Ist der Schuldner in Verzug, dann kann der Gläubiger eine Leistungsklage gegen den Schuldner erheben. Hat die Klage erfolgt, dann ergeht ein Urteil.

Die Klage gegen den Schuldner ist grundsätzlich an seinem Wohnsitz zu erheben.

Das Gericht, bei dem eine Person ihren allgemeinen Gerichtsstand hat, ist für alle gegen sie zu erhebenden Klagen zuständig (§ 12 ZPO@). Der allgemeine Gerichtsstand einer Person wird durch den Wohnsitz bestimmt (§ 13 ZPO@).

Hat der Schuldner keinen Wohnsitz, dann wird der allgemeine Gerichtsstand durch den Aufenthaltsort im Inland und, wenn ein solcher nicht bekannt ist, durch den letzten Wohnsitz bestimmt (§ 16 ZPO@).

Ist der Schuldner eine juristische Person, wird der allgemeine Gerichtsstand durch ihren Sitz bestimmt. Als Sitz gilt, wenn sich nichts anderes ergibt, der Ort, wo die Verwaltung geführt wird (§ 17 ZPO@).

Für Streitigkeiten aus einem Vertragsverhältnis und über dessen Bestehen ist das Gericht des Ortes zuständig, an dem die streitige Verpflichtung zu erfüllen ist (§ 29 ZPO@). Anknüpfungspunkt für diesen Gerichtsstand ist der Erfüllungsort (siehe Gerichtsstand).

Unter mehreren zuständigen Gerichten hat der Kläger die Wahl (§ 39 ZPO@).

Geschäftsleute können untereinander eine Gerichtstandsvereinbarung treffen. Ein an sich unzuständiges Gericht des ersten Rechtszuges wird durch ausdrückliche oder stillschweigende Vereinbarung der Parteien zuständig, wenn die Vertragsparteien Kaufleute, juristische Personen des öffentlichen Rechts oder öffentlich-rechtliche Sondervermögen sind (§ 38 ZPO@).

Die Kosten des Verfahrens trägt die unterliegende Partei (§ 91 Abs. 1 ZPO@). Dies gilt nicht, sofern der Beklagte durch sein Verhalten zur Erhebung der Klage keine Veranlassung gegeben hat und der Beklagte den Anspruch vor Gericht sofort anerkennt. Dann fallen dem Kläger die Prozesskosten zur Last (§ 93 ZPO@). Wann der Gläubiger einen Anlass zur Klage hat, ist abhängig vom Einzelfall. Befindet sich der Schuldner nach § 286 BGB@ im Verzug (Schuldnerverzug) und bezahlt nicht, dann gibt er einen Anlass zur Klageerhebung.

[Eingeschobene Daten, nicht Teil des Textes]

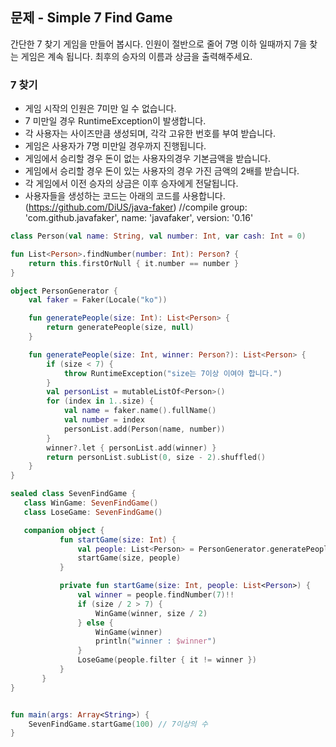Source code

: ## 문제 - Simple 7 Find Game

간단한 7 찾기 게임을 만들어 봅시다.
인원이 절반으로 줄어 7명 이하 일때까지 7을 찾는 게임은 계속 됩니다.
최후의 승자의 이름과 상금을 출력해주세요.

### 7 찾기
* 게임 시작의 인원은 7미만 일 수 없습니다.
* 7 미만일 경우 RuntimeException이 발생합니다.
* 각 사용자는 사이즈만큼 생성되며, 각각 고유한 번호를 부여 받습니다.
* 게임은 사용자가 7명 미만일 경우까지 진행됩니다.
* 게임에서 승리할 경우 돈이 없는 사용자의경우 기본금액을 받습니다.
* 게임에서 승리할 경우 돈이 있는 사용자의 경우 가진 금액의 2배를 받습니다.
* 각 게임에서 이전 승자의 상금은 이후 승자에게 전달됩니다.
* 사용자들을 생성하는 코드는 아래의 코드를 사용합니다. (https://github.com/DiUS/java-faker) //compile group: 'com.github.javafaker', name: 'javafaker', version: '0.16'

```kotlin
class Person(val name: String, val number: Int, var cash: Int = 0)

fun List<Person>.findNumber(number: Int): Person? {
    return this.firstOrNull { it.number == number }
}

object PersonGenerator {
    val faker = Faker(Locale("ko"))

    fun generatePeople(size: Int): List<Person> {
        return generatePeople(size, null)
    }

    fun generatePeople(size: Int, winner: Person?): List<Person> {
        if (size < 7) {
            throw RuntimeException("size는 7이상 이여야 합니다.")
        }
        val personList = mutableListOf<Person>()
        for (index in 1..size) {
            val name = faker.name().fullName()
            val number = index
            personList.add(Person(name, number))
        }
        winner?.let { personList.add(winner) }
        return personList.subList(0, size - 2).shuffled()
    }
}

sealed class SevenFindGame {
   class WinGame: SevenFindGame()
   class LoseGame: SevenFindGame()

   companion object {
           fun startGame(size: Int) {
               val people: List<Person> = PersonGenerator.generatePeople(size)
               startGame(size, people)
           }

           private fun startGame(size: Int, people: List<Person>) {
               val winner = people.findNumber(7)!!
               if (size / 2 > 7) {
                   WinGame(winner, size / 2)
               } else {
                   WinGame(winner)
                   println("winner : $winner")
               }
               LoseGame(people.filter { it != winner })
           }
       }
}


fun main(args: Array<String>) {
    SevenFindGame.startGame(100) // 7이상의 수
}

```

Kein Anlass zur Klageerhebung besteht, wenn der Schuldner bei Fälligkeit nicht leistet und sich noch nicht in Verzug befindet. In diesem Fall ist der Schuldner vor der Klageerhebung in Verzug zu setzen, z.B. durch eine Mahnung oder durch die Zustellung eines Mahnbescheids (vgl. § 286 Abs. 1 BGB@).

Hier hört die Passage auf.